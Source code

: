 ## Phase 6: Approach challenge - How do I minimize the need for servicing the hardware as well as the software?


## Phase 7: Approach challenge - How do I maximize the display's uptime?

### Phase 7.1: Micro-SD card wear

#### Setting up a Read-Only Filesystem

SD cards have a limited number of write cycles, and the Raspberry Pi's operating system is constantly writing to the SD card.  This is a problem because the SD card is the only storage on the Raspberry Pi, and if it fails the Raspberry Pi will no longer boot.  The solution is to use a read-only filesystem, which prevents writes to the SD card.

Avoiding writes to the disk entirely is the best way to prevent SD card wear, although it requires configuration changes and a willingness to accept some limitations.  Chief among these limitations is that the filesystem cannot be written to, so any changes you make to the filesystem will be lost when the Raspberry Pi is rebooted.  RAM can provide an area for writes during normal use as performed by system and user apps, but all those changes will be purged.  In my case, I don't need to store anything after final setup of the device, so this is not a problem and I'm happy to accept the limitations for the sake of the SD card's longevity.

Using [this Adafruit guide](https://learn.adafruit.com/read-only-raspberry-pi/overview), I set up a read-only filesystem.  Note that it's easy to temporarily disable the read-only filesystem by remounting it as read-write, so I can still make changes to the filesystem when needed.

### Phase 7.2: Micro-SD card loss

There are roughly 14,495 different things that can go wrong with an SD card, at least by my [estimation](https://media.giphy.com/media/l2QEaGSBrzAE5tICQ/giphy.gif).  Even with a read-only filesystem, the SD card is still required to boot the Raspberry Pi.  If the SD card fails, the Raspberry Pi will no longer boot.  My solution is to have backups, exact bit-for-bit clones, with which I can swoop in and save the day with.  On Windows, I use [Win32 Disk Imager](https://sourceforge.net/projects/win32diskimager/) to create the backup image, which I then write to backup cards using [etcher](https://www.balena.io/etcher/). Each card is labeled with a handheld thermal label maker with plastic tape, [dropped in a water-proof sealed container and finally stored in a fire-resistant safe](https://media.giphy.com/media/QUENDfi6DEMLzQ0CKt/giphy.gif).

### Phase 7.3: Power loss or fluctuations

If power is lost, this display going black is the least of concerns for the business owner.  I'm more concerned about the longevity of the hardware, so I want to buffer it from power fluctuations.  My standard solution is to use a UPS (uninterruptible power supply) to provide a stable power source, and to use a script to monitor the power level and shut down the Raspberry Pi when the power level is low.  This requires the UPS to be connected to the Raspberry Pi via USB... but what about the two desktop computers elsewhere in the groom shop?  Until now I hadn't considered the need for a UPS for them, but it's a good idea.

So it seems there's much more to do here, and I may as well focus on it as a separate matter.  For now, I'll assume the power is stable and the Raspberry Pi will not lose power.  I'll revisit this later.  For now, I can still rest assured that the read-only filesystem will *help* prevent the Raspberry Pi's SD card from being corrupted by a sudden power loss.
#####
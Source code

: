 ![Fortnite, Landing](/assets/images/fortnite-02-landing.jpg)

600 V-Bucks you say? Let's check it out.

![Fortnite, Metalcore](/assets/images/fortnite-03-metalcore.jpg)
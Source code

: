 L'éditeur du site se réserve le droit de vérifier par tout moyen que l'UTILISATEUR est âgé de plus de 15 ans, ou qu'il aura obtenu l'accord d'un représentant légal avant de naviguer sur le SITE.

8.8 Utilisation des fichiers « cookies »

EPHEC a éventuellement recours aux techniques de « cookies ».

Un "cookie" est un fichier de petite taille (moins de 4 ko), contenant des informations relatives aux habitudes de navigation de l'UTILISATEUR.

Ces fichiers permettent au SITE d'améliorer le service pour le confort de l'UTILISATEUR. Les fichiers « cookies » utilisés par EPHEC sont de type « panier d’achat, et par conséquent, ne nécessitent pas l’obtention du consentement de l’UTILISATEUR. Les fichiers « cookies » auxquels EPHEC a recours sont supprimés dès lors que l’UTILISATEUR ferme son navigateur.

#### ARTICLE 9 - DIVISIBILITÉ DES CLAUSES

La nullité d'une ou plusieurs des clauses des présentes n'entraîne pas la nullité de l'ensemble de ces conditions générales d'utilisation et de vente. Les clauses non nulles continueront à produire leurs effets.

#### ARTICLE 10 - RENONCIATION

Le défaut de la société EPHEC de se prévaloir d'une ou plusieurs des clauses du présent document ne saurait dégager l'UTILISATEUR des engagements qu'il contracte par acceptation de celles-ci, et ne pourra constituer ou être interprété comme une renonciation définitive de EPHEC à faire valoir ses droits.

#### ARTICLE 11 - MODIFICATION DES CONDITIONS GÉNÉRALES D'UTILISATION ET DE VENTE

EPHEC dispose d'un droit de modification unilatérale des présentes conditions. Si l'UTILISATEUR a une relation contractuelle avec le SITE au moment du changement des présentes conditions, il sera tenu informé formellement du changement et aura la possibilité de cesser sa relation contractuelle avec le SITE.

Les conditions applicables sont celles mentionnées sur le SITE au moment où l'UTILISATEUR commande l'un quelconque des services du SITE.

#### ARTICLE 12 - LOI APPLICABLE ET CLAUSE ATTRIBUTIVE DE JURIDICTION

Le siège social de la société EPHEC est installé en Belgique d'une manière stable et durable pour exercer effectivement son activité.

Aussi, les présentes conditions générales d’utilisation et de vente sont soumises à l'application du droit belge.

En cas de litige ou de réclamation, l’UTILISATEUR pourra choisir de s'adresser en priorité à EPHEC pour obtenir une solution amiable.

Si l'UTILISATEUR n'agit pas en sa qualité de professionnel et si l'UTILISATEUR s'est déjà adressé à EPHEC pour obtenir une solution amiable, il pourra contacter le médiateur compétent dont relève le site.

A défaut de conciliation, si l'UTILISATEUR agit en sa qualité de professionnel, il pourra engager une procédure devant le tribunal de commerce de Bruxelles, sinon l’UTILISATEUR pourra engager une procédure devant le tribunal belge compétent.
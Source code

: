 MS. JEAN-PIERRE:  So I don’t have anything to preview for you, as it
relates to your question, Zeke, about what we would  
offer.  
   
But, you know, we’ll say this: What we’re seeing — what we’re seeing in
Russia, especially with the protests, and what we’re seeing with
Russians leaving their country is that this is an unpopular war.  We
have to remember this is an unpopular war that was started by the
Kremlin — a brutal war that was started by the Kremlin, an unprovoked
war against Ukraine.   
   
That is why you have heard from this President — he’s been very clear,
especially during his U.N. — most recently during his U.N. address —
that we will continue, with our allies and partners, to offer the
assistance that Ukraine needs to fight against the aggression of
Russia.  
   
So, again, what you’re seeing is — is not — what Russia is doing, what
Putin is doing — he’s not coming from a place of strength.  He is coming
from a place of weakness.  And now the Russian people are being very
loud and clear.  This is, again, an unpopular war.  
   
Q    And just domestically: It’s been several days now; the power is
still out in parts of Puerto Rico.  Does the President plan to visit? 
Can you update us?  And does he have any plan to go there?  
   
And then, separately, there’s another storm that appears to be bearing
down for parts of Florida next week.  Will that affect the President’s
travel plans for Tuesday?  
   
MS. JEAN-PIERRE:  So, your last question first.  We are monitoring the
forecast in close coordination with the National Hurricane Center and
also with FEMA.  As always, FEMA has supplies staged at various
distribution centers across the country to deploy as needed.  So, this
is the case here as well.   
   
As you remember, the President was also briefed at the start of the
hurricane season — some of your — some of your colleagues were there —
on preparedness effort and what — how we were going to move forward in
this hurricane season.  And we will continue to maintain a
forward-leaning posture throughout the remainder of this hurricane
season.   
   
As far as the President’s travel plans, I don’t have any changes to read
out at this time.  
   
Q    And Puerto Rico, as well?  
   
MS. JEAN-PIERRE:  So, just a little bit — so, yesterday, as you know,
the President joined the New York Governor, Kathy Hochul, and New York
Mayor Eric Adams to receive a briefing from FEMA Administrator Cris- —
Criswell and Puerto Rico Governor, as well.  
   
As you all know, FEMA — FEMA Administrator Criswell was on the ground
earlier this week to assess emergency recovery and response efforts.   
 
#####
> [EXERCISE REQUIREMENTS]
Go through the material above, find each line with the string "needed", and copy it.

> [ANSWER BOX]
Using [this Adafruit guide](https://learn.adafruit.com/read-only-raspberry-pi/overview), I set up a read-only filesystem.  Note that it's easy to temporarily disable the read-only filesystem by remounting it as read-write, so I can still make changes to the filesystem when needed.
distribution centers across the country to deploy as needed.  So, this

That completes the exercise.